▸ EXERCISE BRIEF
Report all lines of the data below that hold the word "proposition".

++++++

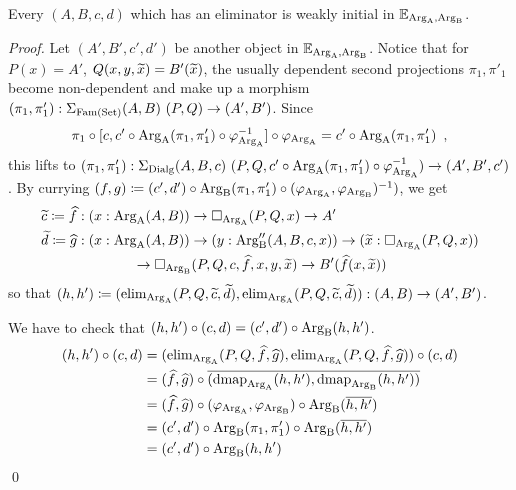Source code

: \documentclass[orivec,envcountsame, ,envcountsect]{llncs}
\begin{document}
\begin{proposition}
\label{thm:elim-to-weak-init}
  Every $(A, B, c, d)$ which has an eliminator is weakly initial in $\mathbb{E}_{\text{Arg}_{\text{A}}, \text{Arg}_{\text{B}}}$.
\end{proposition}
\begin{proof}
  Let $(A', B', c', d')$ be another object in
  $\mathbb{E}_{\text{Arg}_{\text{A}}, \text{Arg}_{\text{B}}}$. Notice that for $P(x) = A'$, $Q(x, y,
  \widetilde{x}) = B'(\widetilde{x})$, the usually dependent second
  projections $\pi_1, \pi'_1$ become non-dependent and make up a
  morphism $(\pi_1, \pi'_1) : \Sigma_{\text{Fam}(\text{Set})} (A, B)\ (P, Q) \to (A', B')$. 
  Since
   \[
   \pi_1 \circ [c, c' \circ \text{Arg}_{\text{A}}(\pi_1, \pi'_1) \circ \varphi_{\text{Arg}_{\text{A}}}^{-1}]
         \circ \varphi_{\text{Arg}_{\text{A}}} = c' \circ \text{Arg}_{\text{A}}(\pi_1, \pi'_1) \enspace ,
   \]
   this lifts to $(\pi_1, \pi'_1) : \Sigma_{\text{Dialg}} (A, B, c)\ (P, Q, c'
   \circ \text{Arg}_{\text{A}}(\pi_1, \pi'_1) \circ \varphi_{\text{Arg}_{\text{A}}}^{-1}) \to (A', B',
   c')$. By currying $(f, g) \coloneqq (c', d') \circ \text{Arg}_{\text{B}}(\pi_1,
   \pi'_1) \circ (\varphi_{\text{Arg}_{\text{A}}}, \varphi_{\text{Arg}_{\text{B}}})^{-1})$, we get
   \begin{align*} 
     \widetilde{c} \coloneqq \widehat{f} &: (x : \text{Arg}_{\text{A}}(A, B)) \to \Box_{\text{Arg}_{\text{A}}}(P, Q, x) \to A' \\ 
     \widetilde{d} \coloneqq \widehat{g} &: (x : \text{Arg}_{\text{A}}(A, B)) \to (y : \text{Arg}_{\text{B}}''(A, B, c, x))
     \to
     (\widetilde{x} : \Box_{\text{Arg}_{\text{A}}}(P, Q, x))  \\
     & \qquad\qquad \to \Box_{\text{Arg}_{\text{B}}}(P, Q, c, \widehat{f}, x, y,
     \widetilde{x}) \to B'(\widehat{f}(x, \widetilde{x}))
   \end{align*}
   so that $(h, h') \coloneqq (\text{elim}_{\text{Arg}_{\text{A}}}(P, Q, \widetilde{c}, \widetilde{d}),
   \text{elim}_{\text{Arg}_{\text{A}}}(P, Q, \widetilde{c}, \widetilde{d})) : (A, B) \to (A', B')$.

   We have to check that $(h, h') \circ (c, d) = (c', d') \circ \text{Arg}_{\text{B}}(h, h')$.
   \begin{align*}
     (h, h') \circ (c, d)
     &= (\text{elim}_{\text{Arg}_{\text{A}}}(P, Q, \widehat{f}, \widehat{g}),
          \text{elim}_{\text{Arg}_{\text{A}}}(P, Q, \widehat{f}, \widehat{g})) \circ (c, d) \\
     &= (\widehat{f}, \widehat{g}) \circ \overline{(\text{dmap}_{\text{Arg}_{\text{A}}}(h, h'), \text{dmap}_{\text{Arg}_{\text{B}}}(h, h'))} \\
     &= (\widehat{f}, \widehat{g}) \circ (\varphi_{\text{Arg}_{\text{A}}}, \varphi_{\text{Arg}_{\text{B}}}) \circ \text{Arg}_{\text{B}}(\overline{h, h'}) \\
     &= (c', d') \circ \text{Arg}_{\text{B}}(\pi_1, \pi'_1) \circ \text{Arg}_{\text{B}}(\overline{h, h'}) \\
     &= (c', d') \circ \text{Arg}_{\text{B}}(h, h')
   \end{align*}
\mbox{} \qed %
\end{proof}
\end{document}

++++++

▸ EXERCISE OUTPUT
\begin{proposition}
\end{proposition}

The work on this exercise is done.